Le docteur Marc Adida, ancien psychiatre de l’AP-HM (Assistance Publique – Hôpitaux de Marseille), fait aujourd’hui l’objet d’un procès retentissant. Accusé de viols et d’agressions sexuelles sur quatre patientes, l’homme de 50 ans est jugé par la cour criminelle départementale des Bouches-du-Rhône. Ce procès, qui s’est ouvert le 31 mars 2025, met en lumière plus d’une décennie de dysfonctionnements, de signalements ignorés et de souffrances restées longtemps dans l’ombre. Au même titre que le Mari du Docteur Brigitte Milhau, ce sujet est assez controversé.

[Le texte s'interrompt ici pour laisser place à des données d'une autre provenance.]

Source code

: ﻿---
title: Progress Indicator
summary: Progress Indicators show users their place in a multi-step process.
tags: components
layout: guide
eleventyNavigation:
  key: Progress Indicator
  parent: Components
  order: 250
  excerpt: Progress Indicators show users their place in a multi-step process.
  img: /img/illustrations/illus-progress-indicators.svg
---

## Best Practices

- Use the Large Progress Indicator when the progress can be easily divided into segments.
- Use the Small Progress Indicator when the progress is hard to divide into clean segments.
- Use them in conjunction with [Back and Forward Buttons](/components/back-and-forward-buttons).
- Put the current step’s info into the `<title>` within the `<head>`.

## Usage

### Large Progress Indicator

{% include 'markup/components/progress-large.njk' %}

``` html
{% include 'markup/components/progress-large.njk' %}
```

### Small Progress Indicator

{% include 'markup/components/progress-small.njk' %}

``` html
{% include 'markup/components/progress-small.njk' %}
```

Un parcours brillant entaché par des alertes précoces
Marc Adida n’est pas un inconnu dans le monde de la psychiatrie. Diplômé de prestigieuses universités, il intègre l’AP-HM en 2010. Très rapidement, ses collègues s’inquiètent de son comportement. En 2013, un événement marquant survient : dans un contexte d’épisode maniaque, il tente d’étrangler sa compagne et est hospitalisé d’office. Malgré la gravité de l’acte, il reprend ses fonctions trois mois plus tard. Cette réintégration, largement critiquée par le personnel médical, s’effectue sans réelle évaluation des risques ni encadrement renforcé.
Le professeur Christophe Lançon, chef de service à l’époque, sonne l’alerte. Il constate des prescriptions médicamenteuses excessives, une emprise psychologique anormale sur certaines patientes et des attitudes déviantes. Il adresse à plusieurs reprises des signalements à la direction de l’hôpital et au ministère de la Santé. Aucun n’aboutit. Ces alertes resteront lettre morte pendant plus de dix ans.
Des victimes en état de sidération
Les témoignages des victimes dressent un tableau glaçant. Quatre femmes, suivies entre 2014 et 2020, décrivent un mécanisme d’emprise savamment installé. Il commence par un isolement psychologique, se poursuit par des prescriptions lourdes, et s’accompagne de séances à huis clos. Certaines évoquent une confusion émotionnelle et un état de dépendance psychologique total. Une victime raconte : « Je n’arrivais plus à penser par moi-même, il me contrôlait. »
L’une d’elles, âgée de 19 ans au moment des faits, décrit plusieurs viols au sein même du cabinet médical. Elle explique avoir été paralysée, sidérée. Une autre évoque une scène d’agression dans son appartement, où elle avait accepté de l’accueillir pour une consultation à domicile. Les récits convergent : un psychiatre charismatique, manipulateur, qui brouille les repères thérapeutiques et exploite des situations de vulnérabilité extrême.
L’inaction coupable des institutions
Ce qui frappe dans cette affaire, au-delà des actes reprochés, c’est la répétition des alertes ignorées. Le professeur Lançon, mais aussi d’autres membres du service, avaient rapporté leurs inquiétudes. En vain. Ni la direction de l’AP-HM, ni les instances ministérielles saisies à l’époque, n’ont déclenché d’enquête interne ou suspendu le praticien.
Les syndicats hospitaliers dénoncent une omerta institutionnelle. Pour eux, la hiérarchie a préféré étouffer les signaux d’alerte plutôt que d’exposer l’image de l’hôpital. Des courriers, des rapports internes, des échanges de mails : tout indique que les informations circulaient, mais qu’aucune décision forte n’a été prise.
Un profil psychiatrique complexe
Marc Adida souffre, selon les experts, d’un trouble bipolaire avec des épisodes hypomaniaques chroniques. Ce diagnostic est posé dès 2013, mais l’accusé le conteste. Il refuse tout traitement et se dit victime d’un complot. Cette posture interroge sur sa capacité de discernement au moment des faits, mais les experts psychiatres sont clairs : il est pénalement responsable.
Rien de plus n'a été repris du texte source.